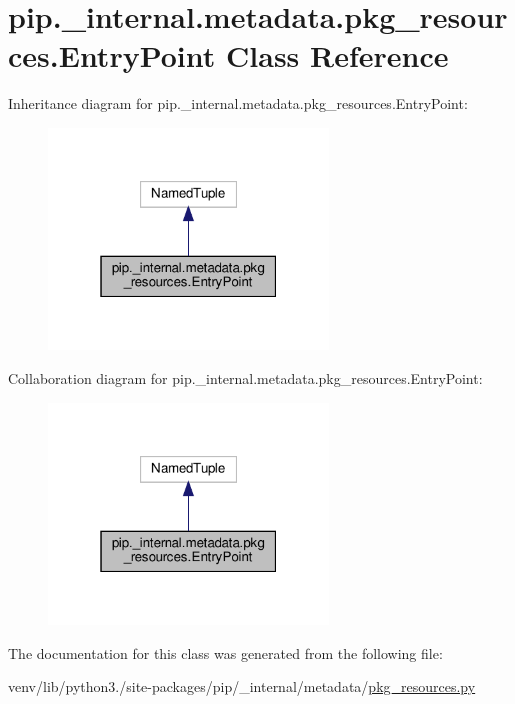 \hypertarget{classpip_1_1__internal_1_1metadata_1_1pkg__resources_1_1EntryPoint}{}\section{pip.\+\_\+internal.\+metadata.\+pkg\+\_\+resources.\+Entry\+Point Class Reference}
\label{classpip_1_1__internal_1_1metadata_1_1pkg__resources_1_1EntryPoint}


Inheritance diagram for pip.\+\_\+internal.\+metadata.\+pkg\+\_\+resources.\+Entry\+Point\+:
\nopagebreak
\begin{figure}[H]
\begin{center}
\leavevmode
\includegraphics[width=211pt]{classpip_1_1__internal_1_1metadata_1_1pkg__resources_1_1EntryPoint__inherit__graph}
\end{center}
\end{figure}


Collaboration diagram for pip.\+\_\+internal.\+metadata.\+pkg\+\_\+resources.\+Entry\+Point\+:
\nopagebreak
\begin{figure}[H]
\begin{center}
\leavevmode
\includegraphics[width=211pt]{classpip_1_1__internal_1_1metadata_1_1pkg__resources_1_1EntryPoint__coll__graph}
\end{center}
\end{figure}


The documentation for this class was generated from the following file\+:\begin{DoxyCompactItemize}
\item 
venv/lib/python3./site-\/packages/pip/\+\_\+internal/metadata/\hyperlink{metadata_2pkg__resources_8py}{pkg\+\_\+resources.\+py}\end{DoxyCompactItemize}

+ + + + + + +

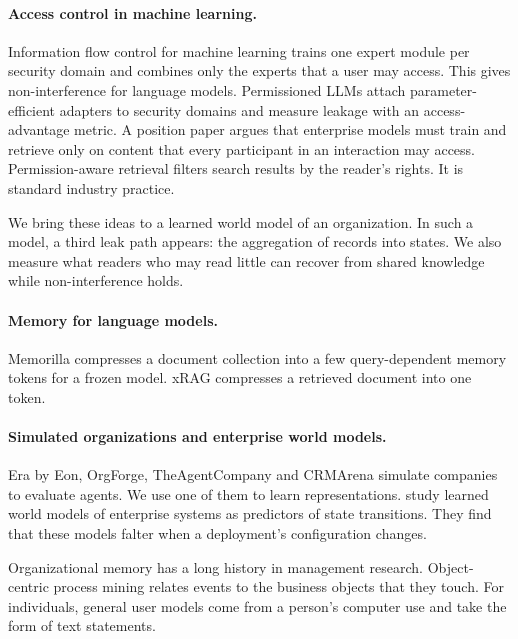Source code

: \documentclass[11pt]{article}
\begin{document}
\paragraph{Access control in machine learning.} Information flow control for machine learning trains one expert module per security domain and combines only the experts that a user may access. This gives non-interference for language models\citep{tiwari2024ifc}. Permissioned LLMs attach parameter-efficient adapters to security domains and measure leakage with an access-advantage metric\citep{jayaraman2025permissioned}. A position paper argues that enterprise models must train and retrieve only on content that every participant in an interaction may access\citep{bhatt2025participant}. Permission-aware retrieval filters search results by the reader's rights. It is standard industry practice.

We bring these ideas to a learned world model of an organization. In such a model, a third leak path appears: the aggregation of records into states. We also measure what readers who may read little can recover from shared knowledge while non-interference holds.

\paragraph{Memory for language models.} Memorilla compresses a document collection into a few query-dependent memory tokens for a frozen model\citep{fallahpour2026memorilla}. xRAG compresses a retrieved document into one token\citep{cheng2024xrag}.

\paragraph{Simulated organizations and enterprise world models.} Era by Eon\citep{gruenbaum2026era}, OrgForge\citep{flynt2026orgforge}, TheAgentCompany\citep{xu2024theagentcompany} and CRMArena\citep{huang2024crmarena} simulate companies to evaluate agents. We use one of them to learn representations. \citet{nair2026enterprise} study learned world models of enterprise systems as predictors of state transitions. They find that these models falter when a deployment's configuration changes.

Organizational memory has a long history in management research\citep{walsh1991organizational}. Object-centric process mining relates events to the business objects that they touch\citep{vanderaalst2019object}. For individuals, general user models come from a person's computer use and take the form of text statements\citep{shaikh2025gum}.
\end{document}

+ + + + + + +

- _WHAT IS BEING ASKED_
Could you return the lines in the entries above that contain "includegraphics"?

- _TASK RESULT_
\includegraphics[width=211pt]{classpip_1_1__internal_1_1metadata_1_1pkg__resources_1_1EntryPoint__inherit__graph}
\includegraphics[width=211pt]{classpip_1_1__internal_1_1metadata_1_1pkg__resources_1_1EntryPoint__coll__graph}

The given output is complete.